Ford was born in Canada in 1916 and immigrated to the United States with his family when he was eight. After graduating from Santa Monica High School, he found work with several small theater groups. When WWII began, he joined the U.S. Marine Corps.
After his military service, he arrived in Hollywood where his first major break occurred in 1946 when he was paired with Rita Hayworth in the sizzling feature film, “Gilda.” Throughout the next two decades, he appeared in a string of blockbusters including “The Big Heat,” “Blackboard Jungle,” and “3:10 to Yuma.” He also appeared frequently in television productions.
His personal life was, perhaps, even more colorful than his film work. He was married four times and was a chronic womanizer who bedded some of the most famous women in Hollywood including Marilyn Monroe, Joan Crawford, Judy Garland, Hope Lange, and Brigitte Bardot.
In a crisply written new biography by his son, Peter, Glenn Ford’s film work, serial philandering, failed marriages, and turbulent relationships are all documented with candor and keen insight. Drawing on Ford’s personal papers, audio tapes, and diaries, Peter, reveals for the first time that Rita Hayworth became pregnant with Ford’s child during the 1948 filming of “The Loves of Carmen.” The actress later had an abortion at a hospital in France.
Although Peter claims the image of his father was much like an Everyman, that wasn’t the reality in real life. The author, who appeared with his father in eight films, paints a less-than-flattering picture of his famous father but insists his biography is no “Daddy Dearest” book. It is clear that he admired his dad and even moved into his home to care for him during the final years of the actor’s life. Glenn Ford, who made 100 film appearances spanning some seven decades, died at his home in Beverly Hills in 2006. He was 90 at the time of his death.
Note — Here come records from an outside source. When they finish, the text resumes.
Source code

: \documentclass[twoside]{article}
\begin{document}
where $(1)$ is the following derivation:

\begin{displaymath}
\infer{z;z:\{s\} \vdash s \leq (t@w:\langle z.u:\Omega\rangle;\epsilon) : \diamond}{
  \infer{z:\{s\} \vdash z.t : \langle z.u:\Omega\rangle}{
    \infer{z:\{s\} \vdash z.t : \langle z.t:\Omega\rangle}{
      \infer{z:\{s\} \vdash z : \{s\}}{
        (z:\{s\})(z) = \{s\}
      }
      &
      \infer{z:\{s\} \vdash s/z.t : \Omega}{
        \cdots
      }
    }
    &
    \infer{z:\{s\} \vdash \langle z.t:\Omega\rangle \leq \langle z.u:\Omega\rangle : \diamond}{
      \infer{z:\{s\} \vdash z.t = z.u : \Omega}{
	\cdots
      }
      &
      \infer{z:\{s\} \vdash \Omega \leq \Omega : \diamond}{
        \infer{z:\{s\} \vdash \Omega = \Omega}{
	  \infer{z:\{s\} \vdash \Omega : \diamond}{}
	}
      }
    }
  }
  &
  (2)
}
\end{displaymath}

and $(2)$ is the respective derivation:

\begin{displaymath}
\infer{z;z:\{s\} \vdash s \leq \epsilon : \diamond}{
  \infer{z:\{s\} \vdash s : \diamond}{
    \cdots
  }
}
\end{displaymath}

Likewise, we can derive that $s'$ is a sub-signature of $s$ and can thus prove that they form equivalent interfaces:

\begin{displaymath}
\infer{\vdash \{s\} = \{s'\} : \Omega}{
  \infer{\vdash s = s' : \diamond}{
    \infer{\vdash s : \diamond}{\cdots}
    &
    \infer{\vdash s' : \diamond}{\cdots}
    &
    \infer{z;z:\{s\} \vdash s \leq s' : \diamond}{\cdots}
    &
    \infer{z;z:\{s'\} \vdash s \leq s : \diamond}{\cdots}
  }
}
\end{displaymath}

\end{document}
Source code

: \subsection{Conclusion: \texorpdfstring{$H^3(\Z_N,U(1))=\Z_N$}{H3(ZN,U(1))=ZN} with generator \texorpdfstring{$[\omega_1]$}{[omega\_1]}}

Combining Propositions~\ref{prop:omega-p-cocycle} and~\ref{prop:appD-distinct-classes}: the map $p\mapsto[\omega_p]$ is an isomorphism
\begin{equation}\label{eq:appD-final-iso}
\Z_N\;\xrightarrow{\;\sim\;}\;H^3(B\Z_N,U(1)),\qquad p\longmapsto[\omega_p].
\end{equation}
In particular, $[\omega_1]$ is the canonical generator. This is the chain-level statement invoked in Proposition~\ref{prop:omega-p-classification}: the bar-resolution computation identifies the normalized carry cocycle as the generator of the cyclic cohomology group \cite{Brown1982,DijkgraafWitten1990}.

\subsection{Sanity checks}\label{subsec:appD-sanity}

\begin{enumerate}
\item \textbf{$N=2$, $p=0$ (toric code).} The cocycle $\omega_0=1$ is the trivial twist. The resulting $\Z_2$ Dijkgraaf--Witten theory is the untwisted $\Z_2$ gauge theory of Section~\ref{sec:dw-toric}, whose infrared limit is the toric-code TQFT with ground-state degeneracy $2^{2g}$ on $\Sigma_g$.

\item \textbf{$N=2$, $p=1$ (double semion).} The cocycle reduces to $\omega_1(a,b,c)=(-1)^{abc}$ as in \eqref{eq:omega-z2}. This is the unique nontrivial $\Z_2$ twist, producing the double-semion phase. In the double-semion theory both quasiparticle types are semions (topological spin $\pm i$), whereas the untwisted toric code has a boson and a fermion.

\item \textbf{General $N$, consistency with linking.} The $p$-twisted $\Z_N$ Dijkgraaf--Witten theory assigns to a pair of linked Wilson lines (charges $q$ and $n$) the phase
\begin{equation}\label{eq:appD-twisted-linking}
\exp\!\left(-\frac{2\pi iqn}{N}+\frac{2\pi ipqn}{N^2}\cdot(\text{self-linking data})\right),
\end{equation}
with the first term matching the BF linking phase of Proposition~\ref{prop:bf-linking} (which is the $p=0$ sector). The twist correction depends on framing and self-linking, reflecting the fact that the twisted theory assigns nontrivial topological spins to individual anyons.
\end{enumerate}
Celluloid Activist: The Life and Times of Vita Russo by Michael Schiavi (University of Wisconsin Press, $29.95)
Michael Schiavi, an associate professor of English at the New York Institute of Technology’s Manhattan campus, has written the first major biography of Vito Russo, the man who wrote “The Celluloid Closet: Homosexuality in the Movies,” and commonly regarded as a cultural Zelig, especially in the GLAAD community.
Russo, who was born in East Harlem, lived at the center of the gay cultural explosion that occurred during the 1960s, 70s, and 80s. “Celluloid Closet” was a seminal work that provided audiences with a dissection of gay imagery in mainstream film. Based on more than 200 interviews, Schiavi serves up a fascinating portrait of a man who helped define gay-rights as well as AIDS activism.
Crisply written, meticulously researched, and engaging, this is an important work that will be of interest to readers even remotely interested in American filmmaking and activism. His contributions are extraordinary and this excellent biography puts both the man and his work in historical context.